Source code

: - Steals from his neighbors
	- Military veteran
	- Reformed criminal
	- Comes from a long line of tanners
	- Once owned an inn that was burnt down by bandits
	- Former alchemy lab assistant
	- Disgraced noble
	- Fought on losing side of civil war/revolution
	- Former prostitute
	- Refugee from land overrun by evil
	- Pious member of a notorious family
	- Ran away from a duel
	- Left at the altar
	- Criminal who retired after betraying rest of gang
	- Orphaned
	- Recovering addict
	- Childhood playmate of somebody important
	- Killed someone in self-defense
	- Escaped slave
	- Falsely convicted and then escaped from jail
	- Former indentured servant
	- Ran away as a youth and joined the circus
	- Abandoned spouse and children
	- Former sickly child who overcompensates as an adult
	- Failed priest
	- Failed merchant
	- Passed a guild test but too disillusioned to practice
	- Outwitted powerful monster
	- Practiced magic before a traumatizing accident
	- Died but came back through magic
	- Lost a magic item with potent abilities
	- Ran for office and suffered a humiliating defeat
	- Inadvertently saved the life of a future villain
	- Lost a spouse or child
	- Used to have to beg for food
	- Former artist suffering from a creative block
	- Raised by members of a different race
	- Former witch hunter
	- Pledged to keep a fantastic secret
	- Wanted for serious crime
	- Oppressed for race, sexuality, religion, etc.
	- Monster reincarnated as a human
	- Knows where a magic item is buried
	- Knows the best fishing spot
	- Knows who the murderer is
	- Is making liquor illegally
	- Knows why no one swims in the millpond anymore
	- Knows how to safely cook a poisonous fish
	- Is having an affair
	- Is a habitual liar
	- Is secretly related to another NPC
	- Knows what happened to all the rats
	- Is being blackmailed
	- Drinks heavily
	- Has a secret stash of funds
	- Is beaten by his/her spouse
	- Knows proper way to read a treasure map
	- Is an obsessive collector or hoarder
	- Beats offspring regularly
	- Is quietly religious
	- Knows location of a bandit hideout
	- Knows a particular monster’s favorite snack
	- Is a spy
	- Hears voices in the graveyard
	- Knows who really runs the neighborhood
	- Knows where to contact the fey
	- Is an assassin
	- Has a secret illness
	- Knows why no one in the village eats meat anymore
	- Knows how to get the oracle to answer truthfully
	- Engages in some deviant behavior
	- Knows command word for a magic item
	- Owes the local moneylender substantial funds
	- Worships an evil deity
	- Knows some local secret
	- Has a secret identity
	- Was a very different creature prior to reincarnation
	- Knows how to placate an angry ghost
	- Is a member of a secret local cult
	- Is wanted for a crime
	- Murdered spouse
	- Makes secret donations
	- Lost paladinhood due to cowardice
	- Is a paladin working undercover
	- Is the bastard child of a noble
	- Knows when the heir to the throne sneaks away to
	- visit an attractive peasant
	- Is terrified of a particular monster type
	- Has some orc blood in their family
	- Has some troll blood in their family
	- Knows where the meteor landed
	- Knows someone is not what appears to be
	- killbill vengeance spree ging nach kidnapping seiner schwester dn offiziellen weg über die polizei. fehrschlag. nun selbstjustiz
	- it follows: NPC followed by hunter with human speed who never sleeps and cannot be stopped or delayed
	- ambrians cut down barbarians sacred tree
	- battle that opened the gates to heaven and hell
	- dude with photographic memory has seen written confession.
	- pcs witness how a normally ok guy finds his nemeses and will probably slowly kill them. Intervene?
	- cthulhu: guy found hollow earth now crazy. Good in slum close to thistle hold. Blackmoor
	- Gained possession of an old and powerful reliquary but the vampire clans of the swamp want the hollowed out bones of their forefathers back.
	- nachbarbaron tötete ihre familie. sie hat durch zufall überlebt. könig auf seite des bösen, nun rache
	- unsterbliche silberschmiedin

Requirement: Using only the data above, copy out the lines that include the word "different".

Result of the exercise:
	- Raised by members of a different race
	- Was a very different creature prior to reincarnation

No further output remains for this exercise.